修司を待っていると、容子の方へ砂利を踏みしめる音が近付いて来た。

しかもそれが不自然に速度を早めていることに気づいて、はっとした。


容子が振り返ろうとすると


「容子、伏せろっ!!」


何が起きたかわからなかったが修司が叫ぶ声がした。

容子はその指示に従った。


ズシャッと砂利の上に何かが落下した音が容子の耳に響いた。


少し顔を持ち上げて周りを見ると、容子の座っていたベンチの後ろ近くに黒いマスクに黒いフードを目深に被った黒ずくめの人物が立っていた。


「痛っ···!!」


その小柄で華奢な人物は、手で肩を押さえながら呻くような声をあげていた。


缶コーヒーが地面に転がっていたので、修司が咄嗟に投げたのか、多分それが当たったのかもしれない。

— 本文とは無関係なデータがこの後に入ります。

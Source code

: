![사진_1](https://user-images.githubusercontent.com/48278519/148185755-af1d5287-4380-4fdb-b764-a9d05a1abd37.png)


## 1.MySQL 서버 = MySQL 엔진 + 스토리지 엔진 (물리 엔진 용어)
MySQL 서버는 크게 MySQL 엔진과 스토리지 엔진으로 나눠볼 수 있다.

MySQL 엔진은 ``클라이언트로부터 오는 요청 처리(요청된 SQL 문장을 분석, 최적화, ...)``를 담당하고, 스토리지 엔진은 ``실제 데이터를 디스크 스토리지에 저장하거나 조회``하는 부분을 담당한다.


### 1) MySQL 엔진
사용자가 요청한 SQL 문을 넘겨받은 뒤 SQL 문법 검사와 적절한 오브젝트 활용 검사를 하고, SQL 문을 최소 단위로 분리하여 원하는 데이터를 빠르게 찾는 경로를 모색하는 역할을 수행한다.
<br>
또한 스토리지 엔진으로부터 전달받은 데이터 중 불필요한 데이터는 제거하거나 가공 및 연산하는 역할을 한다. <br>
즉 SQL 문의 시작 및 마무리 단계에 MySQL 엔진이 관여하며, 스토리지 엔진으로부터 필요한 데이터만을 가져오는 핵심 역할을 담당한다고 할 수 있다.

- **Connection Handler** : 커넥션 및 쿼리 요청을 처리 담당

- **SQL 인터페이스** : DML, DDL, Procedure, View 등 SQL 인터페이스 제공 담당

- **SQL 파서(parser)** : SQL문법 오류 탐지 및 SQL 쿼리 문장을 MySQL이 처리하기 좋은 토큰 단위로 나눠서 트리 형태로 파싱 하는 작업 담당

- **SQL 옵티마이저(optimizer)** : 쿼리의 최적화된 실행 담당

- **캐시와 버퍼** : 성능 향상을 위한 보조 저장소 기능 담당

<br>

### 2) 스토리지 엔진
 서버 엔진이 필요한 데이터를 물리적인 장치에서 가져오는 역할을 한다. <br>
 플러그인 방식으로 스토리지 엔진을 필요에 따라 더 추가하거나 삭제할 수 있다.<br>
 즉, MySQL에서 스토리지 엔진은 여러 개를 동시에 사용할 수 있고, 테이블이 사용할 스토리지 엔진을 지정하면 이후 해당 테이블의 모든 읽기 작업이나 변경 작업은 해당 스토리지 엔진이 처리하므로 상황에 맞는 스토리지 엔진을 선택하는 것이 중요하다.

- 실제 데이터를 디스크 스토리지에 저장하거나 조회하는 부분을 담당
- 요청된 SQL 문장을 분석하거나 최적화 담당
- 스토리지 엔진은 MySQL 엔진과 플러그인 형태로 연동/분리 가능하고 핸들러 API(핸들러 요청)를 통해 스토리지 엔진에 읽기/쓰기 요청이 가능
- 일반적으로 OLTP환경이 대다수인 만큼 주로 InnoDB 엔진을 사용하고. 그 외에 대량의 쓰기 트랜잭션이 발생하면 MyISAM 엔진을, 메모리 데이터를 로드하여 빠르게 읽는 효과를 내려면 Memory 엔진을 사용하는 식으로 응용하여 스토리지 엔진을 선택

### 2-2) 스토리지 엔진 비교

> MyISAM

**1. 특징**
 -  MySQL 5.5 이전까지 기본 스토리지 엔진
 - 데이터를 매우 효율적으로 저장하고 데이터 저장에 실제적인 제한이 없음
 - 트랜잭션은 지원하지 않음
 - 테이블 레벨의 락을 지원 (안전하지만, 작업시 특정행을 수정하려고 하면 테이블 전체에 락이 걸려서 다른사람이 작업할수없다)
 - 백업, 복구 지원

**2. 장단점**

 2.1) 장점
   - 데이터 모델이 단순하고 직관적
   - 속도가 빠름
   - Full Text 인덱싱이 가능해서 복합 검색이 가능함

コスプレ姿のようでもあったが、それだけで正真のコスプレイヤーという確定はできない。


「容子!」


修司が駆け寄って来るのに気がつくと、黒ずくめの人物は「もうちょっとだったのに!」と吐き捨てて走り去って行った。


容子には、その声の主は女性に思えた。


その逃げ去った人物が立っていた場所には、巾着型の長い持ち手のついた布製のバッグのようなものが落ちていた。


バッグの開口部からは砂がこぼれていた。


「大丈夫か?」

「大丈夫です」

容子は身体を起こした。


ツプッ······


聞きなれない音がして、微かに生暖かいものが自分の中から溢れたような気がした。

不思議に思った容子は、自分の手で触れて確認しようとしたが間に合わなかった。


血が勢いよく流れ落ちて容子の手と服を染めて行った。


「容子!」

公園や学校の設定や描写はフィクションです。